When every entry has been read, print each one back exactly.

---------- DATA IN THIS EXERCISE

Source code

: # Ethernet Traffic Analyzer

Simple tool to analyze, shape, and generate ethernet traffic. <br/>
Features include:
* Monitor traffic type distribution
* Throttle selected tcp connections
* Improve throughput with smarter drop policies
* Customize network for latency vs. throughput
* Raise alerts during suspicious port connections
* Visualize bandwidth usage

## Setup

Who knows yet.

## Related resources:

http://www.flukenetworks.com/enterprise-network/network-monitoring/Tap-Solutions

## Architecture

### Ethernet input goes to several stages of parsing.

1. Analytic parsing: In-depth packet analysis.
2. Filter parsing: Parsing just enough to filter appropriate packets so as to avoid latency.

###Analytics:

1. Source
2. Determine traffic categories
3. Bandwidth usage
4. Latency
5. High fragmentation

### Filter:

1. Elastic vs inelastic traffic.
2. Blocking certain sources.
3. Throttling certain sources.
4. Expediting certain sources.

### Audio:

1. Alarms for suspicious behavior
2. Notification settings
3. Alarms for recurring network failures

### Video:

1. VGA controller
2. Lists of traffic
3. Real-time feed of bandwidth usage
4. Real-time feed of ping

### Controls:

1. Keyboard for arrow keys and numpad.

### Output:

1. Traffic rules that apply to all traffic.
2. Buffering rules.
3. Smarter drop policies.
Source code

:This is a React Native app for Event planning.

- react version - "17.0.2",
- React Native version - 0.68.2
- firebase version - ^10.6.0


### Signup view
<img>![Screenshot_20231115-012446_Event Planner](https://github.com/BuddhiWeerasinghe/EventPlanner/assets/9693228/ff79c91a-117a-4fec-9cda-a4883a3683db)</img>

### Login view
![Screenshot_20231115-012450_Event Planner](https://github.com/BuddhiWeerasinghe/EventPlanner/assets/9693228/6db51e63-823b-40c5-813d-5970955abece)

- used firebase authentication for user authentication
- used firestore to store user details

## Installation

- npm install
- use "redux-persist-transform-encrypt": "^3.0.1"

--------------------

ANSWER:
Source code

: # Ethernet Traffic Analyzer

Simple tool to analyze, shape, and generate ethernet traffic. <br/>
Features include:
* Monitor traffic type distribution
* Throttle selected tcp connections
* Improve throughput with smarter drop policies
* Customize network for latency vs. throughput
* Raise alerts during suspicious port connections
* Visualize bandwidth usage

## Setup

Who knows yet.

## Related resources:

http://www.flukenetworks.com/enterprise-network/network-monitoring/Tap-Solutions

## Architecture

### Ethernet input goes to several stages of parsing.

1. Analytic parsing: In-depth packet analysis.
2. Filter parsing: Parsing just enough to filter appropriate packets so as to avoid latency.

###Analytics:

1. Source
2. Determine traffic categories
3. Bandwidth usage
4. Latency
5. High fragmentation

### Filter:

1. Elastic vs inelastic traffic.
2. Blocking certain sources.
3. Throttling certain sources.
4. Expediting certain sources.

### Audio:

1. Alarms for suspicious behavior
2. Notification settings
3. Alarms for recurring network failures

### Video:

1. VGA controller
2. Lists of traffic
3. Real-time feed of bandwidth usage
4. Real-time feed of ping

### Controls:

1. Keyboard for arrow keys and numpad.

### Output:

1. Traffic rules that apply to all traffic.
2. Buffering rules.
3. Smarter drop policies.
Source code

:This is a React Native app for Event planning.

- react version - "17.0.2",
- React Native version - 0.68.2
- firebase version - ^10.6.0


### Signup view
<img>![Screenshot_20231115-012446_Event Planner](https://github.com/BuddhiWeerasinghe/EventPlanner/assets/9693228/ff79c91a-117a-4fec-9cda-a4883a3683db)</img>

### Login view
![Screenshot_20231115-012450_Event Planner](https://github.com/BuddhiWeerasinghe/EventPlanner/assets/9693228/6db51e63-823b-40c5-813d-5970955abece)

- used firebase authentication for user authentication
- used firestore to store user details

## Installation

- npm install
- use "redux-persist-transform-encrypt": "^3.0.1"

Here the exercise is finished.